┌─ LISTED ENTRIES

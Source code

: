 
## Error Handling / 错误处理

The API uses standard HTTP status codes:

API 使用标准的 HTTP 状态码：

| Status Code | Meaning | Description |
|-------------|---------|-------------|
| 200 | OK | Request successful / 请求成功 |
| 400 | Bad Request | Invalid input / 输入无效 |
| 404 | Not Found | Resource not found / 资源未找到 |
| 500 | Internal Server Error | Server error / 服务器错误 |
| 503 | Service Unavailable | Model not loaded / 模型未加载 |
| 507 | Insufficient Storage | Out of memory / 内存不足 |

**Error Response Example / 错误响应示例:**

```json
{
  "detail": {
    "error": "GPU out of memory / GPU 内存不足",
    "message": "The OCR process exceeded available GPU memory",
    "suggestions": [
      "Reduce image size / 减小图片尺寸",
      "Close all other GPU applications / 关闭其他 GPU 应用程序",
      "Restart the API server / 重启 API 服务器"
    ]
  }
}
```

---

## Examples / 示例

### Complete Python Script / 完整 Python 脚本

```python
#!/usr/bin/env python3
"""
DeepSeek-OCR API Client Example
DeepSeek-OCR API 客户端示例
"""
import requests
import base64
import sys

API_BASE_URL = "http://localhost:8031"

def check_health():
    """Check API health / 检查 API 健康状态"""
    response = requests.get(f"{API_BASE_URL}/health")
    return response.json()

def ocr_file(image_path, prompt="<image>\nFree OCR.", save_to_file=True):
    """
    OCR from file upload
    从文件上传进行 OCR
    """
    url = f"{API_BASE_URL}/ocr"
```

└─
┌─ LISTED ENTRIES

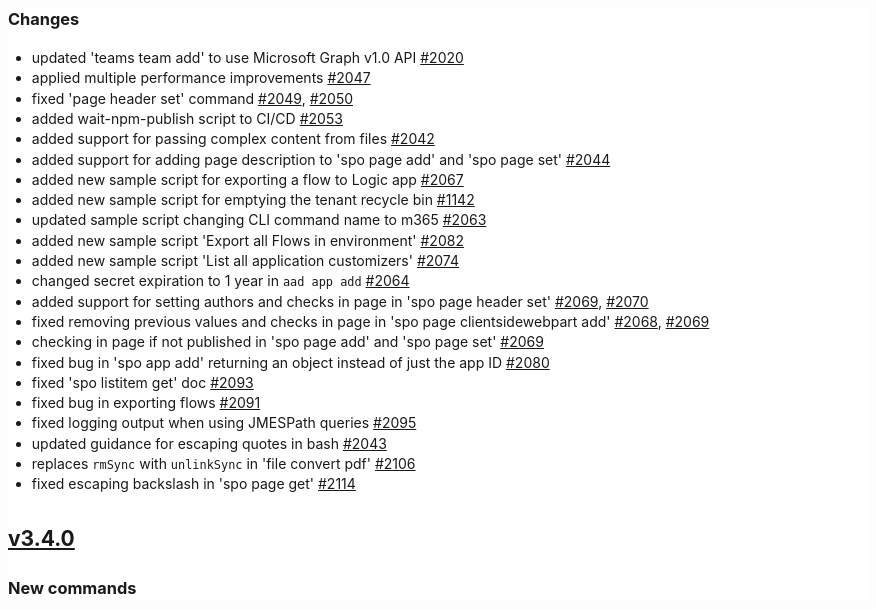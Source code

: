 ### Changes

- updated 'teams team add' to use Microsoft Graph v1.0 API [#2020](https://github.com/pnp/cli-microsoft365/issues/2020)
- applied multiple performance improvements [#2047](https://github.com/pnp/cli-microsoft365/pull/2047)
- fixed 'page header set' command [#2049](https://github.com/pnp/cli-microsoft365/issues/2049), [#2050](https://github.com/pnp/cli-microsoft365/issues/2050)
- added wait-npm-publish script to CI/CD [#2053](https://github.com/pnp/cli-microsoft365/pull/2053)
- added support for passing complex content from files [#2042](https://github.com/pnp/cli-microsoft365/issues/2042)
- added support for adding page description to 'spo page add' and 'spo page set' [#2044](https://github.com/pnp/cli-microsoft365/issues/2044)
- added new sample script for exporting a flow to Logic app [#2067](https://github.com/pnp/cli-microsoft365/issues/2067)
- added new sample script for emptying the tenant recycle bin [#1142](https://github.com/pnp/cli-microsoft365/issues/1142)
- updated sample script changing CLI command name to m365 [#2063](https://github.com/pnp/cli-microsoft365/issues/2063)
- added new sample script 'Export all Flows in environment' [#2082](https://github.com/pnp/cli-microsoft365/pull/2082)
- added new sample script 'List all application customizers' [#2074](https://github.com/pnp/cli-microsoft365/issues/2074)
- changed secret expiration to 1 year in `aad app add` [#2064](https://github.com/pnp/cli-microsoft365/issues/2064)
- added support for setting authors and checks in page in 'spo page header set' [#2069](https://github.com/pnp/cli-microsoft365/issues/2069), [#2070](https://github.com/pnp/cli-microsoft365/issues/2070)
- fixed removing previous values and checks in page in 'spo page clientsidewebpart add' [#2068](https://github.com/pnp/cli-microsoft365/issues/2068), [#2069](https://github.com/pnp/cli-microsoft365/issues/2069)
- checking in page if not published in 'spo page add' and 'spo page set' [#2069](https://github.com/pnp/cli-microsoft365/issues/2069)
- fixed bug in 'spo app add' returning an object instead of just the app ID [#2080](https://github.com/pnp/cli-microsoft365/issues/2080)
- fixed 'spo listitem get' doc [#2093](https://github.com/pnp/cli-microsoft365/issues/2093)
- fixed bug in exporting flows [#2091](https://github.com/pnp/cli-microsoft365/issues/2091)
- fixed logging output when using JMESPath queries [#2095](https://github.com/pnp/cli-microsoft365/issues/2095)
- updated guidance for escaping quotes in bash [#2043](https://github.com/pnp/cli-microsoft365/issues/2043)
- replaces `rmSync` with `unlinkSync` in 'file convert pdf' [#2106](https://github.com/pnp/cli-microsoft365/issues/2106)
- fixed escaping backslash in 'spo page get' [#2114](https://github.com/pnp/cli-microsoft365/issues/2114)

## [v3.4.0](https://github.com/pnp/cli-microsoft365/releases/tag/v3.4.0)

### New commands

└─
┌─ LISTED ENTRIES

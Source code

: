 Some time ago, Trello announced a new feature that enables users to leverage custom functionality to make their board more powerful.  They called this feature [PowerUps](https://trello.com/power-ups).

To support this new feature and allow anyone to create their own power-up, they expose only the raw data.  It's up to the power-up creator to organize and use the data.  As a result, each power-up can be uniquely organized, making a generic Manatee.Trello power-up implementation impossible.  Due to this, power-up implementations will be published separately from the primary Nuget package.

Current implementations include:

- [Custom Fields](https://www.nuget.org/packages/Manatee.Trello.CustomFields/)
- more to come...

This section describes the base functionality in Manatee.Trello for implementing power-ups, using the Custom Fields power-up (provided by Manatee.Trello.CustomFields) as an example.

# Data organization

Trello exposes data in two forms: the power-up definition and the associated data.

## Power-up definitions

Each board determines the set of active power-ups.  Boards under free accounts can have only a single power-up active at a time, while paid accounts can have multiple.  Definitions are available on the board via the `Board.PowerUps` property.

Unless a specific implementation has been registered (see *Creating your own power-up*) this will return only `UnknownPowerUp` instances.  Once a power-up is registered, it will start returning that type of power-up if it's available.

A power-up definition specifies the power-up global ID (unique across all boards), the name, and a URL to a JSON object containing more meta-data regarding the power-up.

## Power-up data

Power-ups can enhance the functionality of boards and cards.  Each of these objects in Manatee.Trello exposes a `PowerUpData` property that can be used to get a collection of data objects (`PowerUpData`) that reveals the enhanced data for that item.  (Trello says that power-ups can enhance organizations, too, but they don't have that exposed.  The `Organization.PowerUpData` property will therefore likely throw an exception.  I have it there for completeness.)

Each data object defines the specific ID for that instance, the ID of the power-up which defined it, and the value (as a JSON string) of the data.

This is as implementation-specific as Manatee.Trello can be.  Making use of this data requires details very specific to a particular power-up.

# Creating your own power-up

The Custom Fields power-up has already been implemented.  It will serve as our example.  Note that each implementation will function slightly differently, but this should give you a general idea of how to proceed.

└─

EXERCISE PROMPT =
Take the stretch of lines above from the one containing "- added new sample script for exporting" through the one containing "- changed secret" and repeat it exactly, adding no other line.

COMPLETED EXERCISE =
- added new sample script for exporting a flow to Logic app [#2067](https://github.com/pnp/cli-microsoft365/issues/2067)
- added new sample script for emptying the tenant recycle bin [#1142](https://github.com/pnp/cli-microsoft365/issues/1142)
- updated sample script changing CLI command name to m365 [#2063](https://github.com/pnp/cli-microsoft365/issues/2063)
- added new sample script 'Export all Flows in environment' [#2082](https://github.com/pnp/cli-microsoft365/pull/2082)
- added new sample script 'List all application customizers' [#2074](https://github.com/pnp/cli-microsoft365/issues/2074)
- changed secret expiration to 1 year in `aad app add` [#2064](https://github.com/pnp/cli-microsoft365/issues/2064)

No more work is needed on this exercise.